REQUIRED WORK:
Only a number is expected in reply: the number of lines below that include the word "cdot".

[DATASET RECORDS — start]

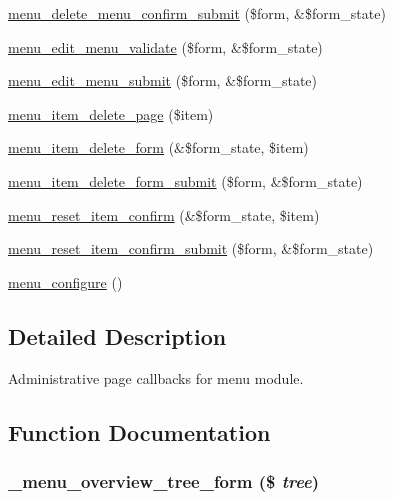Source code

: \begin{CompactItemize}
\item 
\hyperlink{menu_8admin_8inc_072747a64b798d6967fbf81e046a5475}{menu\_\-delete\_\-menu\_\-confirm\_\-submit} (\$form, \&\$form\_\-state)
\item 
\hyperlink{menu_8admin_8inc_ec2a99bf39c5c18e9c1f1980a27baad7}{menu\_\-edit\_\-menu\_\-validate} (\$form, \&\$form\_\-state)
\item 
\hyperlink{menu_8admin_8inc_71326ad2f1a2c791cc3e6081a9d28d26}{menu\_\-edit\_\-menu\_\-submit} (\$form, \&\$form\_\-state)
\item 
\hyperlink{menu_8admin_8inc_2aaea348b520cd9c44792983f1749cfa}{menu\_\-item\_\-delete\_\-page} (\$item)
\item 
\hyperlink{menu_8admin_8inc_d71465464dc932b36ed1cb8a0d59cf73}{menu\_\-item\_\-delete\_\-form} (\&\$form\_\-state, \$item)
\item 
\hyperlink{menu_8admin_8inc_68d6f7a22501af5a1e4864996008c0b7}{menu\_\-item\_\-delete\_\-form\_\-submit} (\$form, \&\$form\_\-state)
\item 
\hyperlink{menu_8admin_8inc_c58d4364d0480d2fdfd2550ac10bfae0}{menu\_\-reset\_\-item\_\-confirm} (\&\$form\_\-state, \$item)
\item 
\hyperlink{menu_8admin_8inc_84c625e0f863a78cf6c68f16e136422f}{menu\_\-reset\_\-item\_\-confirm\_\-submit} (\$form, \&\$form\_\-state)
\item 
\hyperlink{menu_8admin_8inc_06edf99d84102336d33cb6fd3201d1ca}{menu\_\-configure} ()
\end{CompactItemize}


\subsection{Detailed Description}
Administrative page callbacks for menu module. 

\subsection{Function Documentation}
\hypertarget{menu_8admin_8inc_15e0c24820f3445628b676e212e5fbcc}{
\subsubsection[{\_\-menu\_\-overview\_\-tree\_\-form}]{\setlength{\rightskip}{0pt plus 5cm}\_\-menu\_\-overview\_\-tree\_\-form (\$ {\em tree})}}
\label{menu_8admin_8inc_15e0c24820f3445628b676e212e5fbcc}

[DATASET RECORDS — finish]
[DATASET RECORDS — start]

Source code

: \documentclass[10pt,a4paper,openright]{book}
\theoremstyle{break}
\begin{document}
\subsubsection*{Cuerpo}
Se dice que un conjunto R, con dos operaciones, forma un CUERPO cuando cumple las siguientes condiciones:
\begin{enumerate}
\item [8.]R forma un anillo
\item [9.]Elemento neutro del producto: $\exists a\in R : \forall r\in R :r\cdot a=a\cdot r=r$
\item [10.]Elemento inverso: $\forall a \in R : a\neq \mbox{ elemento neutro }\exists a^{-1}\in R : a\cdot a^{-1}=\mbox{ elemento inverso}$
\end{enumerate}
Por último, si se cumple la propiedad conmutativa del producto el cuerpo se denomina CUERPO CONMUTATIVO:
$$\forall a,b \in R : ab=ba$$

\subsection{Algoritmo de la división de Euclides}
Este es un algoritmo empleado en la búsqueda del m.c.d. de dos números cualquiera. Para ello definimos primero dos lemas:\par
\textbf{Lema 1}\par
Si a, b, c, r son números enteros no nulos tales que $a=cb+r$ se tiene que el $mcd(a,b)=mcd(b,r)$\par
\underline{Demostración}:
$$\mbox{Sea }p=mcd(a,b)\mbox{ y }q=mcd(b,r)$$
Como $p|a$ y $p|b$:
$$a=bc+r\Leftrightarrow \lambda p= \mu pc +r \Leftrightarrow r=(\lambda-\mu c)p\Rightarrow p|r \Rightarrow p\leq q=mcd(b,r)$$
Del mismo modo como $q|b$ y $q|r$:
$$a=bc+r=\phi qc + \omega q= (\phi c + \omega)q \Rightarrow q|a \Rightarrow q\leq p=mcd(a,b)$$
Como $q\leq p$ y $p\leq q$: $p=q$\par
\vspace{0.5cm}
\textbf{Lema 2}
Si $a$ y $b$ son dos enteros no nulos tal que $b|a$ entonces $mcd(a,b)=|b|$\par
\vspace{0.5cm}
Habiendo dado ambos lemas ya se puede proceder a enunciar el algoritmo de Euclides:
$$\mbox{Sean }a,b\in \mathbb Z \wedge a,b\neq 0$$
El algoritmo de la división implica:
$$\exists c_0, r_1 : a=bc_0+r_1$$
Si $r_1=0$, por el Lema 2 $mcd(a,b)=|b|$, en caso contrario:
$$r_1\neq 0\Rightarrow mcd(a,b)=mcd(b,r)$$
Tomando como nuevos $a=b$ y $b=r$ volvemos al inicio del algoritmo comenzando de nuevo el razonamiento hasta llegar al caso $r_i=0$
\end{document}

[DATASET RECORDS — finish]

ANSWER BOX:
2